The deal then goes to your Board of Directors — almost always to a pre-authorized pricing committee. You need a quick decision, and coordinating a full board in real time can be a logistical nightmare. A smaller group authorized in advance makes the process smoother.
The lead bank presents the final terms, there is discussion, and then a decision is made.
Sometimes demand is not quite where you hoped. The banks may propose a smaller deal, a lower price, or both. If this happens, you are in a very tough spot. A failed IPO can set you back quite a while. If you take a lower price or reduced size, it puts you on your heels from a momentum standpoint and makes early investor relations more challenging.
I lean toward taking a workable deal and fighting forward, but you cannot make that call in the abstract — you make it in the moment. I did not face that specific scenario as our IPO priced in the middle of the range.
The next morning, trading begins. Pricing is often Wednesday night and trading starts Thursday morning. Banks generally avoid Mondays and Fridays for a first trade.

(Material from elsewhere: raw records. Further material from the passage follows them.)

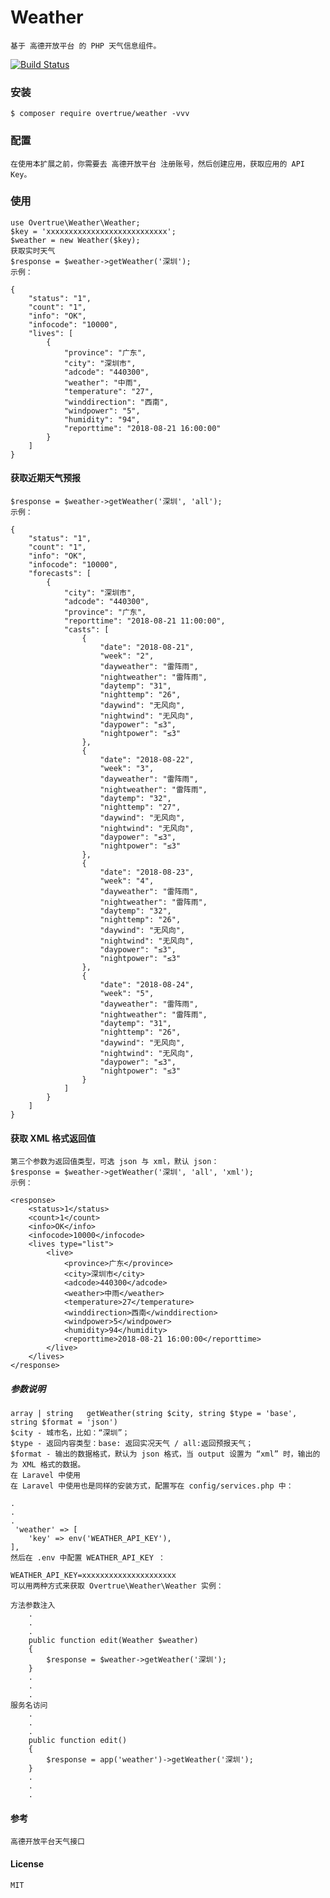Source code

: # Weather
    基于 高德开放平台 的 PHP 天气信息组件。
[![Build Status](https://travis-ci.org/jiangyong19910326/weather.svg?branch=master)](https://travis-ci.org/jiangyong19910326/weather)
### 安装
    $ composer require overtrue/weather -vvv
### 配置
    在使用本扩展之前，你需要去 高德开放平台 注册账号，然后创建应用，获取应用的 API Key。
### 使用
    use Overtrue\Weather\Weather;
    $key = 'xxxxxxxxxxxxxxxxxxxxxxxxxxx';
    $weather = new Weather($key);
    获取实时天气
    $response = $weather->getWeather('深圳');
    示例：

    {
        "status": "1",
        "count": "1",
        "info": "OK",
        "infocode": "10000",
        "lives": [
            {
                "province": "广东",
                "city": "深圳市",
                "adcode": "440300",
                "weather": "中雨",
                "temperature": "27",
                "winddirection": "西南",
                "windpower": "5",
                "humidity": "94",
                "reporttime": "2018-08-21 16:00:00"
            }
        ]
    }
#### 获取近期天气预报
    $response = $weather->getWeather('深圳', 'all');
    示例：

    {
        "status": "1", 
        "count": "1", 
        "info": "OK", 
        "infocode": "10000", 
        "forecasts": [
            {
                "city": "深圳市", 
                "adcode": "440300", 
                "province": "广东", 
                "reporttime": "2018-08-21 11:00:00", 
                "casts": [
                    {
                        "date": "2018-08-21", 
                        "week": "2", 
                        "dayweather": "雷阵雨", 
                        "nightweather": "雷阵雨", 
                        "daytemp": "31", 
                        "nighttemp": "26", 
                        "daywind": "无风向", 
                        "nightwind": "无风向", 
                        "daypower": "≤3", 
                        "nightpower": "≤3"
                    }, 
                    {
                        "date": "2018-08-22", 
                        "week": "3", 
                        "dayweather": "雷阵雨", 
                        "nightweather": "雷阵雨", 
                        "daytemp": "32", 
                        "nighttemp": "27", 
                        "daywind": "无风向", 
                        "nightwind": "无风向", 
                        "daypower": "≤3", 
                        "nightpower": "≤3"
                    }, 
                    {
                        "date": "2018-08-23", 
                        "week": "4", 
                        "dayweather": "雷阵雨", 
                        "nightweather": "雷阵雨", 
                        "daytemp": "32", 
                        "nighttemp": "26", 
                        "daywind": "无风向", 
                        "nightwind": "无风向", 
                        "daypower": "≤3", 
                        "nightpower": "≤3"
                    }, 
                    {
                        "date": "2018-08-24", 
                        "week": "5", 
                        "dayweather": "雷阵雨", 
                        "nightweather": "雷阵雨", 
                        "daytemp": "31", 
                        "nighttemp": "26", 
                        "daywind": "无风向", 
                        "nightwind": "无风向", 
                        "daypower": "≤3", 
                        "nightpower": "≤3"
                    }
                ]
            }
        ]
    }
#### 获取 XML 格式返回值
    第三个参数为返回值类型，可选 json 与 xml，默认 json：
    $response = $weather->getWeather('深圳', 'all', 'xml');
    示例：

    <response>
        <status>1</status>
        <count>1</count>
        <info>OK</info>
        <infocode>10000</infocode>
        <lives type="list">
            <live>
                <province>广东</province>
                <city>深圳市</city>
                <adcode>440300</adcode>
                <weather>中雨</weather>
                <temperature>27</temperature>
                <winddirection>西南</winddirection>
                <windpower>5</windpower>
                <humidity>94</humidity>
                <reporttime>2018-08-21 16:00:00</reporttime>
            </live>
        </lives>
    </response>
##### 参数说明
    array | string   getWeather(string $city, string $type = 'base', string $format = 'json')
    $city - 城市名，比如：“深圳”；
    $type - 返回内容类型：base: 返回实况天气 / all:返回预报天气；
    $format - 输出的数据格式，默认为 json 格式，当 output 设置为 “xml” 时，输出的为 XML 格式的数据。
    在 Laravel 中使用
    在 Laravel 中使用也是同样的安装方式，配置写在 config/services.php 中：

    .
    .
    .
     'weather' => [
        'key' => env('WEATHER_API_KEY'),
    ],
    然后在 .env 中配置 WEATHER_API_KEY ：

    WEATHER_API_KEY=xxxxxxxxxxxxxxxxxxxxx
    可以用两种方式来获取 Overtrue\Weather\Weather 实例：

    方法参数注入
        .
        .
        .
        public function edit(Weather $weather) 
        {
            $response = $weather->getWeather('深圳');
        }
        .
        .
        .
    服务名访问
        .
        .
        .
        public function edit() 
        {
            $response = app('weather')->getWeather('深圳');
        }
        .
        .
        .
#### 参考
    高德开放平台天气接口
#### License
    MIT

Traditionally, this also gives the company the opportunity to “ring the opening bell.” It is essentially a staged PR event, but a meaningful one for the team. Because we did our IPO during COVID, we did not get to do it. If you can arrange it, I recommend it.
Hopefully trading starts well and the stock trades up. Every trading day brings outside news and market events, so not everything that happens will have anything to do with your company.

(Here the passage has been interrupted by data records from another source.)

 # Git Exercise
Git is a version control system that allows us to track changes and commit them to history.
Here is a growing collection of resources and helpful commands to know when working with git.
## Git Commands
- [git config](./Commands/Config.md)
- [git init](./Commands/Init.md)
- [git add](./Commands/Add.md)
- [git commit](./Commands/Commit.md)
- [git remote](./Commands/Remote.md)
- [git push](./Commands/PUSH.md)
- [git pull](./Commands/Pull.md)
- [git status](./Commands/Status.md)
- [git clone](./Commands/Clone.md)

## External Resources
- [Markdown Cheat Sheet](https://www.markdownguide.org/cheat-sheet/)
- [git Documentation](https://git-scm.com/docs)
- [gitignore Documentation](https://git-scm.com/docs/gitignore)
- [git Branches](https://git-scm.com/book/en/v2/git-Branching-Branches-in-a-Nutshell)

Enjoy your celebratory dinner with the banking teams and, if you drink, have something that night to mark the moment — just do not do anything foolish (really do not drink and drive).

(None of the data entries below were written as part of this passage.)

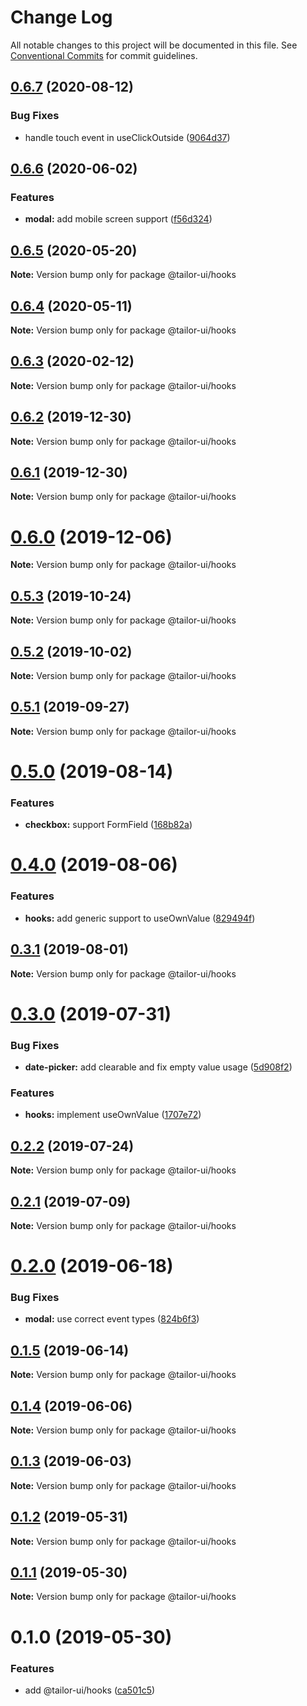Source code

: # Change Log

All notable changes to this project will be documented in this file.
See [Conventional Commits](https://conventionalcommits.org) for commit guidelines.

## [0.6.7](https://github.com/Yoctol/tailor-ui/compare/@tailor-ui/hooks@0.6.6...@tailor-ui/hooks@0.6.7) (2020-08-12)


### Bug Fixes

* handle touch event in useClickOutside ([9064d37](https://github.com/Yoctol/tailor-ui/commit/9064d375fff662fe42a095e80cbd07b139f33356))





## [0.6.6](https://github.com/Yoctol/tailor-ui/compare/@tailor-ui/hooks@0.6.5...@tailor-ui/hooks@0.6.6) (2020-06-02)


### Features

* **modal:** add mobile screen support ([f56d324](https://github.com/Yoctol/tailor-ui/commit/f56d32431de8eb4aef0ae52e8d47f9d9291e89c5))





## [0.6.5](https://github.com/Yoctol/tailor-ui/compare/@tailor-ui/hooks@0.6.4...@tailor-ui/hooks@0.6.5) (2020-05-20)

**Note:** Version bump only for package @tailor-ui/hooks





## [0.6.4](https://github.com/Yoctol/tailor-ui/compare/@tailor-ui/hooks@0.6.3...@tailor-ui/hooks@0.6.4) (2020-05-11)

**Note:** Version bump only for package @tailor-ui/hooks





## [0.6.3](https://github.com/Yoctol/tailor-ui/compare/@tailor-ui/hooks@0.6.2...@tailor-ui/hooks@0.6.3) (2020-02-12)

**Note:** Version bump only for package @tailor-ui/hooks





## [0.6.2](https://github.com/Yoctol/tailor-ui/compare/@tailor-ui/hooks@0.6.1...@tailor-ui/hooks@0.6.2) (2019-12-30)

**Note:** Version bump only for package @tailor-ui/hooks





## [0.6.1](https://github.com/Yoctol/tailor-ui/compare/@tailor-ui/hooks@0.6.0...@tailor-ui/hooks@0.6.1) (2019-12-30)

**Note:** Version bump only for package @tailor-ui/hooks





# [0.6.0](https://github.com/Yoctol/tailor-ui/compare/@tailor-ui/hooks@0.5.3...@tailor-ui/hooks@0.6.0) (2019-12-06)

**Note:** Version bump only for package @tailor-ui/hooks





## [0.5.3](https://github.com/Yoctol/tailor-ui/compare/@tailor-ui/hooks@0.5.2...@tailor-ui/hooks@0.5.3) (2019-10-24)

**Note:** Version bump only for package @tailor-ui/hooks





## [0.5.2](https://github.com/Yoctol/tailor-ui/compare/@tailor-ui/hooks@0.5.1...@tailor-ui/hooks@0.5.2) (2019-10-02)

**Note:** Version bump only for package @tailor-ui/hooks





## [0.5.1](https://github.com/Yoctol/tailor-ui/compare/@tailor-ui/hooks@0.5.0...@tailor-ui/hooks@0.5.1) (2019-09-27)

**Note:** Version bump only for package @tailor-ui/hooks





# [0.5.0](https://github.com/Yoctol/tailor-ui/compare/@tailor-ui/hooks@0.4.0...@tailor-ui/hooks@0.5.0) (2019-08-14)


### Features

* **checkbox:** support FormField ([168b82a](https://github.com/Yoctol/tailor-ui/commit/168b82a))





# [0.4.0](https://github.com/Yoctol/tailor-ui/compare/@tailor-ui/hooks@0.3.1...@tailor-ui/hooks@0.4.0) (2019-08-06)


### Features

* **hooks:** add generic support to useOwnValue ([829494f](https://github.com/Yoctol/tailor-ui/commit/829494f))





## [0.3.1](https://github.com/Yoctol/tailor-ui/compare/@tailor-ui/hooks@0.3.0...@tailor-ui/hooks@0.3.1) (2019-08-01)

**Note:** Version bump only for package @tailor-ui/hooks





# [0.3.0](https://github.com/Yoctol/tailor-ui/compare/@tailor-ui/hooks@0.2.2...@tailor-ui/hooks@0.3.0) (2019-07-31)


### Bug Fixes

* **date-picker:** add clearable and fix empty value usage ([5d908f2](https://github.com/Yoctol/tailor-ui/commit/5d908f2))


### Features

* **hooks:** implement useOwnValue ([1707e72](https://github.com/Yoctol/tailor-ui/commit/1707e72))





## [0.2.2](https://github.com/Yoctol/tailor-ui/compare/@tailor-ui/hooks@0.2.1...@tailor-ui/hooks@0.2.2) (2019-07-24)

**Note:** Version bump only for package @tailor-ui/hooks





## [0.2.1](https://github.com/Yoctol/tailor-ui/compare/@tailor-ui/hooks@0.2.0...@tailor-ui/hooks@0.2.1) (2019-07-09)

**Note:** Version bump only for package @tailor-ui/hooks





# [0.2.0](https://github.com/Yoctol/tailor-ui/compare/@tailor-ui/hooks@0.1.5...@tailor-ui/hooks@0.2.0) (2019-06-18)


### Bug Fixes

* **modal:** use correct event types ([824b6f3](https://github.com/Yoctol/tailor-ui/commit/824b6f3))





## [0.1.5](https://github.com/Yoctol/tailor-ui/compare/@tailor-ui/hooks@0.1.4...@tailor-ui/hooks@0.1.5) (2019-06-14)

**Note:** Version bump only for package @tailor-ui/hooks





## [0.1.4](https://github.com/Yoctol/tailor-ui/compare/@tailor-ui/hooks@0.1.3...@tailor-ui/hooks@0.1.4) (2019-06-06)

**Note:** Version bump only for package @tailor-ui/hooks





## [0.1.3](https://github.com/Yoctol/tailor-ui/compare/@tailor-ui/hooks@0.1.2...@tailor-ui/hooks@0.1.3) (2019-06-03)

**Note:** Version bump only for package @tailor-ui/hooks





## [0.1.2](https://github.com/Yoctol/tailor-ui/compare/@tailor-ui/hooks@0.1.1...@tailor-ui/hooks@0.1.2) (2019-05-31)

**Note:** Version bump only for package @tailor-ui/hooks





## [0.1.1](https://github.com/Yoctol/tailor-ui/compare/@tailor-ui/hooks@0.1.0...@tailor-ui/hooks@0.1.1) (2019-05-30)

**Note:** Version bump only for package @tailor-ui/hooks

# 0.1.0 (2019-05-30)

### Features

- add @tailor-ui/hooks ([ca501c5](https://github.com/Yoctol/tailor-ui/commit/ca501c5))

Although the stock technically settles on standard T+1 timing, your underwriting agreement likely specifies settlement between T+2 and T+4. This is because the underwriters purchase the shares directly from the company, not through market trading.
On settlement day, you receive a wire transfer for the gross proceeds less underwriting fees and usually all professional fees agreed to be paid (both yours and certain bank expenses), plus travel and other deal-related costs that the banks advanced.
You will only receive proceeds for the shares sold by the company. Secondary shareholders who sold as part of the IPO receive their cash directly from the underwriters.
If your company receives primary proceeds, you should have a plan ready. In our case, a significant portion went toward paying down debt.
If the stock stays at or above the IPO price during the greenshoe period (typically 30 days), you will also receive proceeds from the additional 15% overallotment.
If the stock trades down and the stabilization agent buys shares in the open market to cover the short created at pricing, you may end up with less greenshoe exercised. That is normal. Stabilization is common. Roughly 20–30% of IPOs trade below the offering price on the first day, and 40–50% trade below it at some point in the first 30 days. We tend to remember the moonshots and forget the statistics.
The greenshoe exists to balance the overallotment and help manage those first few weeks of trading. A clean aftermarket makes life much easier for management and investor relations.
The final topic that is important to understand is the lock-up.
It is very common for underwriters to require a 180-day lock-up on the company and its officers. This is designed to prevent additional stock from coming to market too quickly and gives IPO investors some stability.
It also means management has to wait 180 days before selling any shares they own or have been granted.
The banks can waive lock-ups, and terms are negotiable, but 180 days is standard. I have had waivers granted before when the stock was trading well above the offering price and the transaction involved secondary shares, so it is possible — just not typical.
Enjoy the success.
And try not to drown in the pool of cash.